Rich Strike paid USD$163.60 – only Donerail in 1913 had a higher payout of USD$184.90.

“What a crazy Derby,” said trainer Kenny McPeek, whose horses finished eighth and ninth.

Rich Strike wasn’t even in the Derby until Saturday when Hall of Fame trainer D. Wayne Lukas scratched Ethereal Road, making room for the chestnut colt who had just two previous wins in his career.

“We found out about 30 seconds before the deadline on Friday,” owner Rick Dawson said. “It put us in the race and really we always felt if we just got in we’ve got a shot.”

After taking a bite out of his much costlier competition, Rich Strike playfully chomped on the pony guiding him to the winner’s circle.

“I can’t believe it after Epicenter’s effort,” said losing trainer Steve Asmussen, who fell to 0 for 24 in the Derby. “I got beat by the horse that just got in.”

Jockey Sonny Leon and Rich Strike had just two horses beat in the early going. Leon eventually guided his mount between horses and to the inside rail. Rich Strike made a deft move around Messier in the stretch and went right back to the rail intent on picking off Epicenter and Zandon.
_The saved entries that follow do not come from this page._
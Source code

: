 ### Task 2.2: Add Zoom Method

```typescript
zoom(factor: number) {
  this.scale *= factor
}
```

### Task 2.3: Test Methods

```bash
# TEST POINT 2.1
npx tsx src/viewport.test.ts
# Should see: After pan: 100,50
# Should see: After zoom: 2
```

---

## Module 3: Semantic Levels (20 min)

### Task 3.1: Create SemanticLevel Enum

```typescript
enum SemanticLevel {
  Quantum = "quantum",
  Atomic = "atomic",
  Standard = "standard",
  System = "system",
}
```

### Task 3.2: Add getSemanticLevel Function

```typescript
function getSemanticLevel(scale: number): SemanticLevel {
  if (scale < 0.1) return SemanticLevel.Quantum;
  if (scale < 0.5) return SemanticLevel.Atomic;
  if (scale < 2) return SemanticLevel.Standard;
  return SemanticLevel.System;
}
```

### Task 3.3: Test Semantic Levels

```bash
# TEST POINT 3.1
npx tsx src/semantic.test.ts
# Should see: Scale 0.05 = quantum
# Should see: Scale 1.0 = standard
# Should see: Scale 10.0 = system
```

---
“When I was in the last 70 yards, I said, ‘I think I got this race,'” Leon said.

Both Leon, from Venezuela, and Reed were in their first Derby. Reed endured a tragedy five years ago when he lost nearly two dozen horses in a barn fire at his training center in Lexington.

He briefly considered the fire might be a signal for him to leave the sport.

“People I hadn’t seen, people I haven’t talked to. In years, my best friends were there in the morning to pick me up,” Reed recalled. “It let me know there’s so much good out there, and then I just decided I wasn’t going to let it take me out.”

Leon regularly rides on some of the country’s smallest circuits, where the horse flesh is inexpensive and the purse money modest. But he matched wits with such veteran riders as Joel Rosario, aboard Epicenter, and Mike Smith, aboard Messier.